Antes de tentar tirar a sua vida, devido a depressão ou a solidão, busque os cuidados de uma árvore, como último recurso para a cura da sua dor que ninguém consegue compreender. Elas nunca pedirão paciência, nunca dirão que é falta de fé, nunca mandarão você rezar ou coisa parecida e o mais importante nunca chamarão você de fraco, ao contrário elas vão lhe acolher em seus troncos e galhos. E tenha a certeza de que a mãe Terra junto com toda a natureza trabalhará pela sua cura.

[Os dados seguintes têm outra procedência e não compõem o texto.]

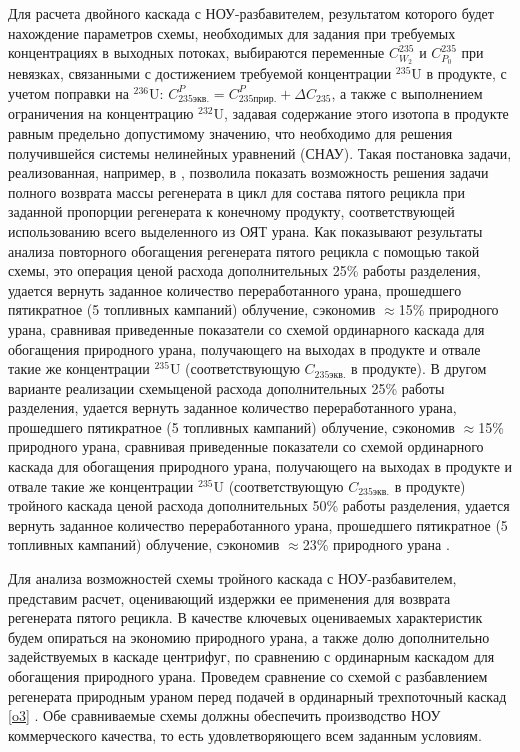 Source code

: Для расчета двойного каскада с НОУ-разбавителем, результатом которого будет нахождение параметров схемы, необходимых для задания при требуемых концентрациях в выходных потоках, выбираются переменные $C_{W_2}^{235}$ и $C_{P_0}^{235}$ при невязках, связанными с достижением требуемой концентрации $^{235}$U в продукте, с учетом поправки на $^{236}$U: $C_{235 экв.}^{P}=C_{235 прир.}^{P}+\Delta C_{235}$, а также с выполнением ограничения на концентрацию $^{232}$U, задавая содержание этого изотопа в продукте равным предельно допустимому значению, что необходимо для решения получившейся системы нелинейных уравнений (СНАУ). Такая постановка задачи, реализованная, например, в \cite{gusevMultycascadeEnrichmentSchemes2020}, позволила показать возможность решения задачи полного возврата массы регенерата в цикл для состава пятого рецикла при заданной пропорции регенерата к конечному продукту, соответствующей использованию всего выделенного из ОЯТ урана. Как показывают результаты анализа повторного обогащения регенерата пятого рецикла с помощью такой схемы, это операция ценой расхода дополнительных 25\% работы разделения, удается вернуть заданное количество переработанного урана, прошедшего пятикратное (5 топливных кампаний) облучение, сэкономив $\approx$15\% природного урана, сравнивая приведенные показатели со схемой ординарного каскада для обогащения природного урана, получающего на выходах в продукте и отвале такие же концентрации $^{235}$U (соответствующую $C_{235 экв.}$ в продукте). В другом варианте реализации схемыценой расхода дополнительных 25\% работы разделения, удается вернуть заданное количество переработанного урана, прошедшего пятикратное (5 топливных кампаний) облучение, сэкономив $\approx$15\% природного урана, сравнивая приведенные показатели со схемой ординарного каскада для обогащения природного урана, получающего на выходах в продукте и отвале такие же концентрации $^{235}$U (соответствующую $C_{235 экв.}$ в продукте) тройного каскада ценой расхода дополнительных 50\% работы разделения, удается вернуть заданное количество переработанного урана, прошедшего пятикратное (5 топливных кампаний) облучение, сэкономив $\approx$23\% природного урана \cite{gusevMultycascadeEnrichmentSchemes2020}.


Для анализа возможностей схемы тройного каскада с НОУ-разбавителем, представим расчет, оценивающий издержки ее применения для возврата регенерата пятого рецикла. 
В качестве ключевых оцениваемых характеристик будем опираться на экономию природного урана, а также долю дополнительно задействуемых в каскаде центрифуг, по сравнению с ординарным каскадом для обогащения природного урана. Проведем сравнение со схемой с разбавлением регенерата природным ураном перед подачей в ординарный трехпоточный каскад \ref{o3} \cite{smirnovMethodEnrichReprocessed2019}. Обе сравниваемые схемы должны обеспечить производство НОУ коммерческого качества, то есть удовлетворяющего всем заданным условиям.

Para concluir, deixo vocês com o querido poeta Olavo Bilac e os versos do seu poema “Velhas árvores” que nos diz:

 “Olha estas velhas árvores, mais belas / Do que as árvores moças, mais amigas, / Tanto mais belas quanto mais antigas, / Vencedoras da idade e das procelas… / O homem, a fera e o inseto, à sombra delas / Vivem, livres da fome e de fadigas: / E em seus galhos abrigam-se as cantigas / E os amores das aves tagarelas. / Não choremos, amigo, a mocidade! / Envelheçamos rindo. Envelheçamos / Como as árvores fortes envelhecem, / Na glória de alegria e da bondade, / Agasalhando os pássaros nos ramos, / Dando sombra e consolo aos que padecem!”

Que possamos envelhecer com a vontade de viver muitos séculos e rindo das coisas mais bobas da vida porque a depressão não mata quem tem como amiga uma árvore tagarela.